Instruct the players to lie on the floor and close their eyes. The start leading them through a short storytelling session where you go through the senses one after one, instructing them to focus on this particular sense for a while. When you are through, instruct the players to find a “character” in the setting of your choosing (a damp forest full of animals or a cave full of trolls are recommended) and tell them that they are allowed to move around and interact as they want.

You also instruct the players never to open their eyes and not to use language (other sounds are perfectly fine).

The exercise can last for a long time (20-40 minutes is easily doable) and you can end it whenever you feel that the players have had a fulfilling experience.

Before you start the exercise hand the players small notes with inspiration for their “characters”, for example “large”, “agressive”, “slow” or whatever you want.

If you want, you can choose to use the characters the players have created as the basis (or an element) of the characters they are going to play in their larp.


10 Apr

physical understanding, spatial understanding

This is not really one, but several different exercises all oriented around walking in different ways. The exercise starts with all players walking around in a circle, finding a common pace and after that all sorts of different variations can apply.
– walking as if you get older/younger with each step
– walking in a constricted space.
– only walking in straight lines
– only run from place to place

the exercise ends with the players being instructed to walk as their characters.

the exercise can be continued with the players walking as their characters, acknowledging each other and recognizing each others status in the hierarchy by looking up or down when they meet the eyes of another character.

status circle

18 Feb

Creating ingame status relations

The status circle is a simple exercise to visualize the statusrelations within a group of characters. All players stand in a circle and one by one sits down; the character with the lowest status sits down first and the one with the highest status will sit down last.

The exercise end when only one player is left standing or if a few players are left and it doesnt seem that they will be able to get any further. It is not a problem to have obvious status conflicts in a group, but it often makes sense to work with them later on.

In stead of merely having the ones with the weakest status sitting down, they can sit down behind the one that they feel have the highest status (or at least a strong personal relation to them), thus supporting and enforcing the status of that character.


18 Feb

fun, social dynamics

The participants are told to stand in a circle and each secretly select a friend and an enemy. When the facilitator tells the participants to begin, everybody starts moving.

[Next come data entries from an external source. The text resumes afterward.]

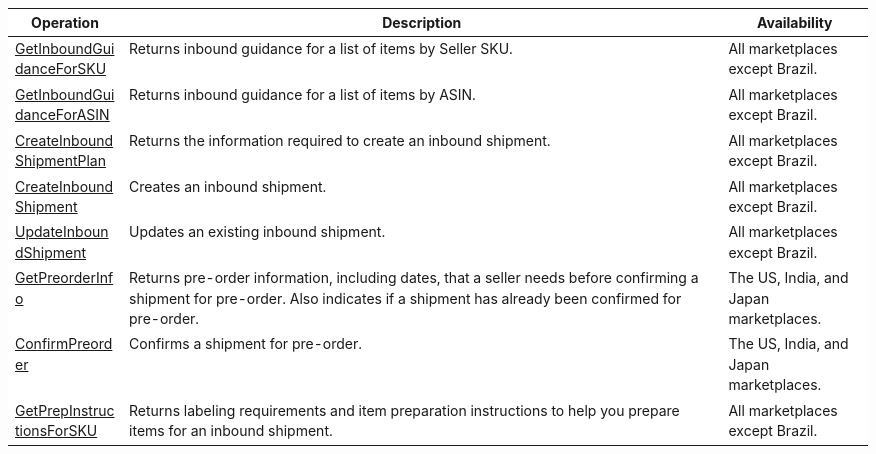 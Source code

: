 <div class="tablenoborder">

| Operation                                                                                                                                                                                                                                                                 | Description                                                                                                                                                                                                     | Availability                                                   |
|---------------------------------------------------------------------------------------------------------------------------------------------------------------------------------------------------------------------------------------------------------------------------|-----------------------------------------------------------------------------------------------------------------------------------------------------------------------------------------------------------------|----------------------------------------------------------------|
| <a href="FBAInbound_GetInboundGuidanceForSKU.md" class="xref" title="Returns inbound guidance for a list of items by Seller SKU.">GetInboundGuidanceForSKU</a>                                                                                                          | <span class="ph">Returns inbound guidance for a list of items by Seller SKU.</span>                                                                                                                             | <span class="ph">All marketplaces except Brazil.</span>        |
| <a href="FBAInbound_GetInboundGuidanceForASIN.md" class="xref" title="Returns inbound guidance for a list of items by ASIN.">GetInboundGuidanceForASIN</a>                                                                                                              | <span class="ph">Returns inbound guidance for a list of items by ASIN.</span>                                                                                                                                   | <span class="ph">All marketplaces except Brazil.</span>        |
| <a href="../fba_inbound/FBAInbound_CreateInboundShipmentPlan.md" class="xref">CreateInboundShipmentPlan</a>                                                                                                                                                             | <span class="ph">Returns the information required to create an inbound shipment.</span>                                                                                                                         | <span class="ph">All marketplaces except Brazil.</span>        |
| <a href="../fba_inbound/FBAInbound_CreateInboundShipment.md" class="xref">CreateInboundShipment</a>                                                                                                                                                                     | <span class="ph">Creates an inbound shipment.</span>                                                                                                                                                            | <span class="ph">All marketplaces except Brazil.</span>        |
| <a href="FBAInbound_UpdateInboundShipment.md" class="xref" title="Updates an existing inbound shipment.">UpdateInboundShipment</a>                                                                                                                                      | <span class="ph">Updates an existing inbound shipment.</span>                                                                                                                                                   | <span class="ph">All marketplaces except Brazil.</span>        |
| <a href="FBAInbound_GetPreorderInfo.md" class="xref" title="Returns pre-order information, including dates, that a seller needs before confirming a shipment for pre-order. Also indicates if a shipment has already been confirmed for pre-order.">GetPreorderInfo</a> | <span class="ph">Returns pre-order information, including dates, that a seller needs before confirming a shipment for pre-order. Also indicates if a shipment has already been confirmed for pre-order. </span> | <span class="ph">The US, India, and Japan marketplaces.</span> |
| <a href="FBAInbound_ConfirmPreorder.md" class="xref" title="Confirms a shipment for pre-order.">ConfirmPreorder</a>                                                                                                                                                     | <span class="ph">Confirms a shipment for pre-order. </span>                                                                                                                                                     | <span class="ph">The US, India, and Japan marketplaces.</span> |
| <a href="FBAInbound_GetPrepInstructionsForSKU.md" class="xref" title="Returns labeling requirements and item preparation instructions to help you prepare items for an inbound shipment.">GetPrepInstructionsForSKU</a>                                                 | <span class="ph">Returns labeling requirements and item preparation instructions to help you prepare items for an inbound shipment.</span>                                                                      | <span class="ph">All marketplaces except Brazil.</span>        |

The purpose for the participants is to get as far away from their enemy as possible and to keep their friend in between themeselves and the enemy.

Small groups will typically form during the exercise and the energizer ends when the facilitator feels that the energy is going down. Typically after a few minutes.

this exercise can also be used in the character creation proces, where the chosen friend/enemy can be used as ingame relations of a positive/negative orientation. The exercise can also be used after character creation for visualizing cliques in the ingame group.